Background and study aims: It is still difficult to differentiate reliably between benign and malignant biliary tract lesions. Endoscopic ultrasound-guided fine-needle aspiration (EUS-FNA) has added to the diagnostic power of EUS for other gastrointestinal tumors. A retrospective analysis of experience with FNA sampling of bile duct lesions was therefore carried out.

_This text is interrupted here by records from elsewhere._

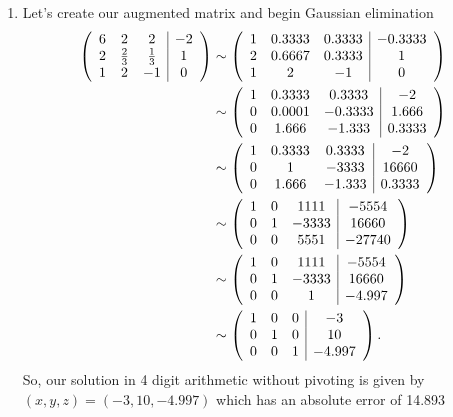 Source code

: \documentclass[a4paper,12pt]{article}
\begin{document}
\begin{enumerate}[label = \arabic*.]
\begin{enumerate}[label = (\alph*)]
			\item Let's create our augmented matrix and begin Gaussian elimination
			\begin{align*}
				\left(\begin{array}{c c c | c}
					6 & 2 & 2 & -2 \\
					2 & \frac{2}{3} & \frac{1}{3} & 1\\
					1 & 2 & -1 & 0
				\end{array}\right) 
				&\sim 
				\left(\begin{array}{c c c | c}
					1 & 0.3333 & 0.3333 & -0.3333 \\
					2 & 0.6667 & 0.3333 & 1 \\
					1 & 2 & -1 & 0
				\end{array}\right) \\
				&\sim
				\left(\begin{array}{c c c | c}
					1 & 0.3333 & 0.3333 & -2 \\
					0 & 0.0001 & -0.3333 & 1.666 \\
					0 & 1.666 & -1.333 & 0.3333
				\end{array}\right) \\ 
				&\sim
				\left(\begin{array}{c c c | c}
					1 & 0.3333 & 0.3333 & -2 \\
					0 & 1 & -3333 & 16660 \\
					0 & 1.666 & -1.333 & 0.3333
				\end{array}\right) \\ 
				&\sim
				\left(\begin{array}{c c c | c}
					1 & 0 & 1111 & -5554 \\
					0 & 1 & -3333 & 16660 \\
					0 & 0 & 5551 & -27740
				\end{array}\right) \\ 
				&\sim
				\left(\begin{array}{c c c | c}
					1 & 0 & 1111 & -5554 \\
					0 & 1 & -3333 & 16660 \\
					0 & 0 & 1 & -4.997
				\end{array}\right) \\ 
				&\sim
				\left(\begin{array}{c c c | c}
					1 & 0 & 0 & -3 \\
					0 & 1 & 0 & 10 \\
					0 & 0 & 1 & -4.997
				\end{array}\right). 
			\end{align*}
			So, our solution in 4 digit arithmetic without pivoting is given by $ (x,y,z) = (-3, 10, -4.997) $ which has an absolute error of 14.893
						

\end{enumerate}
\end{enumerate}
\end{document}
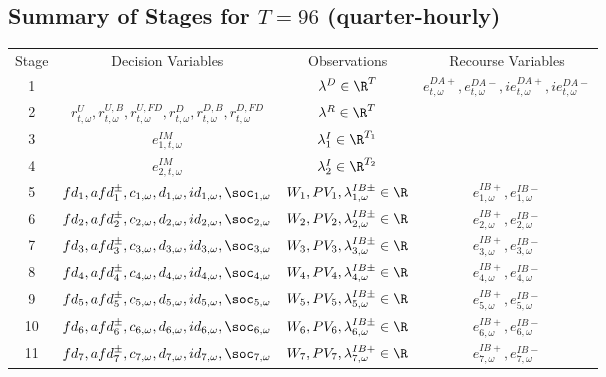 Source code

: \subsection{\texorpdfstring{Summary of Stages for $T = 96$ (quarter-hourly)}{Summary of Stages for T = 96 (quarter-hourly)}}

\begin{table}[H]
\begin{tabular}{c c c c}
	Stage & Decision Variables & Observations & Recourse Variables \\
	1 & & $\lambda^D \in \R^{T}$& $e^{DA+}_{t, \omega}, e^{DA-}_{t, \omega}, ie^{DA+}_{t, \omega}, ie^{DA-}_{t, \omega}$\\
	2 & $r^U_{t, \omega}, r^{U, B}_{t, \omega}, r^{U, FD}_{t, \omega}, r^{D}_{t, \omega}, r^{D, B}_{t, \omega}, r^{D, FD}_{t, \omega}$ & $\lambda^R \in \R^{T}$& \\
	3 & $e^{IM}_{1, t, \omega}$ & $\lambda^I_1 \in \R^{T_1}$&  \\
	4 & $e^{IM}_{2, t, \omega}$ & $\lambda^I_2 \in \R^{T_2}$&  \\
	5 & $fd_1, afd^{\pm}_1, c_{1, \omega}, d_{1, \omega}, id_{1, \omega}, \soc_{1, \omega}$ & $W_1, PV_1, \lambda^{IB\pm}_{1, \omega} \in \R$ & $e^{IB+}_{1, \omega}, e^{IB-}_{1, \omega}$\\
	6 & $fd_2, afd^{\pm}_2, c_{2, \omega}, d_{2, \omega}, id_{2, \omega}, \soc_{2, \omega}$ & $W_2, PV_2, \lambda^{IB\pm}_{2, \omega} \in \R$ & $e^{IB+}_{2, \omega}, e^{IB-}_{2, \omega}$\\
	7& $fd_3, afd^{\pm}_3, c_{3, \omega}, d_{3, \omega}, id_{3, \omega}, \soc_{3, \omega}$  & $W_3, PV_3, \lambda^{IB\pm}_{3, \omega} \in \R$ & $e^{IB+}_{3, \omega}, e^{IB-}_{3, \omega}$\\
	8& $fd_4, afd^{\pm}_4, c_{4, \omega}, d_{4, \omega}, id_{4, \omega}, \soc_{4, \omega}$ & $W_4, PV_4, \lambda^{IB\pm}_{4, \omega} \in \R$ & $e^{IB+}_{4, \omega}, e^{IB-}_{4, \omega}$\\
	9& $fd_5, afd^{\pm}_5, c_{5, \omega}, d_{5, \omega}, id_{5, \omega}, \soc_{5, \omega}$ & $W_5, PV_5, \lambda^{IB\pm}_{5, \omega} \in \R$ & $e^{IB+}_{5, \omega}, e^{IB-}_{5, \omega}$\\
	10& $fd_6, afd^{\pm}_6, c_{6, \omega}, d_{6, \omega}, id_{6, \omega}, \soc_{6, \omega}$ & $W_6, PV_6, \lambda^{IB\pm}_{6, \omega} \in \R$ & $e^{IB+}_{6, \omega}, e^{IB-}_{6, \omega}$\\
	11& $fd_7, afd^{\pm}_7, c_{7, \omega}, d_{7, \omega}, id_{7, \omega}, \soc_{7, \omega}$ & $W_7, PV_7, \lambda^{IB+}_{7, \omega} \in \R$ & $e^{IB+}_{7, \omega}, e^{IB-}_{7, \omega}$\\

\end{tabular}
\end{table}
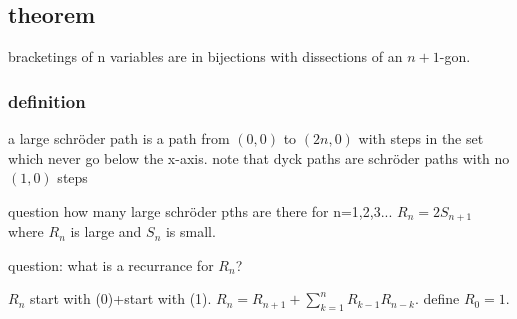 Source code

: \documentclass{article}
\begin{document}
\subsection*{theorem}
bracketings of n variables are in bijections with dissections of an $n+1$-gon.
\subsubsection*{definition}
a large schr\"{o}der path is a path  from $(0,0)$ to $(2n,0)$ with steps in the set which never go below the x-axis. note that dyck paths are schr\"{o}der paths with no $(1,0)$ steps

question how many large schr\"{o}der pths are there for n=1,2,3...
$R_n=2S_{n+1}$ where $R_n$ is large and $S_n$ is small.

question: what is a recurrance for $R_n$?

$R_n$ start with (0)+start with (1). $R_n=R_{n+1}+\sum\limits_{k=1}^n{R_{k-1}R_{n-k}}$. define $R_0=1$.
\end{document}
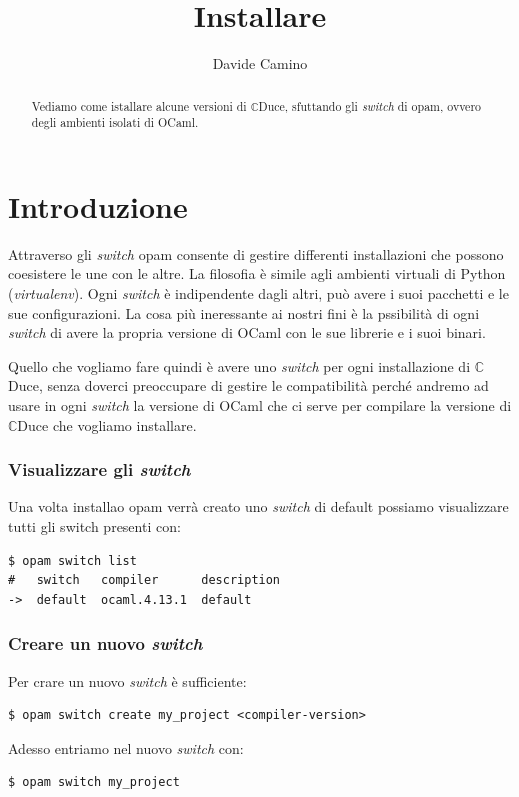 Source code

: \documentclass[]{article}
\title{Installare \cduce}
\author{Davide Camino}
\newcommand{\cduce}{$\mathbb {C}$Duce\xspace}
\begin{document}
\maketitle

\begin{abstract}
	Vediamo come istallare alcune versioni di \cduce, sfuttando gli \textit{switch} di opam, ovvero degli ambienti isolati di OCaml.
\end{abstract}

\section{Introduzione}
Attraverso gli \textit{switch} opam consente di gestire differenti installazioni che possono coesistere le une con le altre. La filosofia è simile agli ambienti virtuali di Python (\textit{virtualenv}). Ogni \textit{switch} è indipendente dagli altri, può avere i suoi pacchetti e le sue configurazioni. La cosa più ineressante ai nostri fini è la pssibilità di ogni \textit{switch} di avere la propria versione di OCaml con le sue librerie e i suoi binari.

Quello che vogliamo fare quindi è avere uno \textit{switch} per ogni installazione di \cduce, senza doverci preoccupare di gestire le compatibilità perché andremo ad usare in ogni \textit{switch} la versione di OCaml che ci serve per compilare la versione di \cduce che vogliamo installare.
\subsubsection*{Visualizzare gli \textit{switch}}
Una volta installao opam verrà creato uno \textit{switch} di default possiamo visualizzare tutti gli switch presenti con:
\begin{verbatim}
$ opam switch list
#   switch   compiler      description
->  default  ocaml.4.13.1  default
\end{verbatim}
\subsubsection*{Creare un nuovo \textit{switch}}
Per crare un nuovo \textit{switch} è sufficiente:
\begin{verbatim}
$ opam switch create my_project <compiler-version>
\end{verbatim}
Adesso entriamo nel nuovo \textit{switch} con:
\begin{verbatim}
$ opam switch my_project
\end{verbatim}
\end{document}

Patients and methods: All EUS-FNA procedures for bile duct masses or strictures were analyzed at our tertiary referral center from May 2000 through October 2002. Data for EUS findings, the results of EUS-FNA, and tissue sampling at surgery were included. EUS-FNA procedures were carried out using a 22-gauge needle. An experienced cytopathologist was present during FNA in all but three cases. Clinical follow-up details were recorded when available for patients in whom a suitable diagnostic gold standard was not available for comparison.

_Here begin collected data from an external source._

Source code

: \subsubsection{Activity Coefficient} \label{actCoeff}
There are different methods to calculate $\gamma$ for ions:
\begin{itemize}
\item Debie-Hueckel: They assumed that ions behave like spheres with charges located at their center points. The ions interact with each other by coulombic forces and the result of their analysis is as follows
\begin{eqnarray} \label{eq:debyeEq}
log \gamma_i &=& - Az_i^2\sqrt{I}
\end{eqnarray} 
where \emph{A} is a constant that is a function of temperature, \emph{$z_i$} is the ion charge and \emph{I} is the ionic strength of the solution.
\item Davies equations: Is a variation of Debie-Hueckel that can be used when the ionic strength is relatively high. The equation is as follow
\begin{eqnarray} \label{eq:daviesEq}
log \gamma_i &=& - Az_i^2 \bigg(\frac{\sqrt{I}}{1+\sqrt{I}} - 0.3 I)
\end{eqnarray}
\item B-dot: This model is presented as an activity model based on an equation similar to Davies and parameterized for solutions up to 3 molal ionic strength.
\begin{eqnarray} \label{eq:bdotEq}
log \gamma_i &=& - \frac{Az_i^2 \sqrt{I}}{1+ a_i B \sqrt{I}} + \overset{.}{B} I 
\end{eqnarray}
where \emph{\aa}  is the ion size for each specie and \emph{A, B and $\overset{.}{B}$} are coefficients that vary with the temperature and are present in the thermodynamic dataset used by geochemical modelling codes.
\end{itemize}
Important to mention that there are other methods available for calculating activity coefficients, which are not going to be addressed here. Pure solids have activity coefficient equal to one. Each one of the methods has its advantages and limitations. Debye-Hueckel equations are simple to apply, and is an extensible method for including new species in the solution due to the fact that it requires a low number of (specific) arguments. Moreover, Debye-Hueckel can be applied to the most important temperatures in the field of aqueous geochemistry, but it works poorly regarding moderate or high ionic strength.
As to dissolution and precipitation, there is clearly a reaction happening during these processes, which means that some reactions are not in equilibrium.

Results: A total of 35 patients underwent EUS-FNA of bile duct lesions during the study period. There were no complications. Data for EUS-FNA of bile duct masses or strictures and tissue obtained at surgery were available for 23 patients. If positive cytology at surgical pathology is taken as the gold standard, EUS-FNA has a diagnostic yield for cancer of 100 % (if atypia/inconclusive findings in the FNA sample are regarded as benign). Eleven patients had a definite malignancy on surgical pathology. Of these 11 patients, five had a finding of malignancy on EUS-FNA, giving a sensitivity of 45 % (if FNA cytology reported as atypia/inconclusive is regarded as benign). Twelve patients had findings of no malignancy from tissue obtained at surgery. Of these 12 patients, nine had benign pathology and three had atypia/inconclusive findings in the EUS-FNA sample (specificity of 100 % if atypia/inconclusive findings are considered benign). A further 12 patients did not have surgical specimens for comparison with EUS-FNA results. Four patients had definite findings of malignancy on EUS-FNA alone, and one patient had FNA findings suspicious for malignancy. Seven patients had negative or equivocal EUS-FNA results. These 12 patients are described but excluded from further analysis, as a gold standard was not available for comparison. However, clinical follow-up data were available for eight of these 12 patients, and in each case the follow-up findings were compatible with previous benign or malignant EUS-FNA findings.
Conclusions: The practice of EUS-FNA has improved the diagnostic yield of EUS. These results suggest that it is a safe and useful procedure for investigating biliary masses or strictures that have hitherto caused considerable diagnostic confusion, especially in patients with negative brush cytology findings. The possibility of false-negative findings remains, but core biopsy needles may improve the situation. The results of further studies are awaited.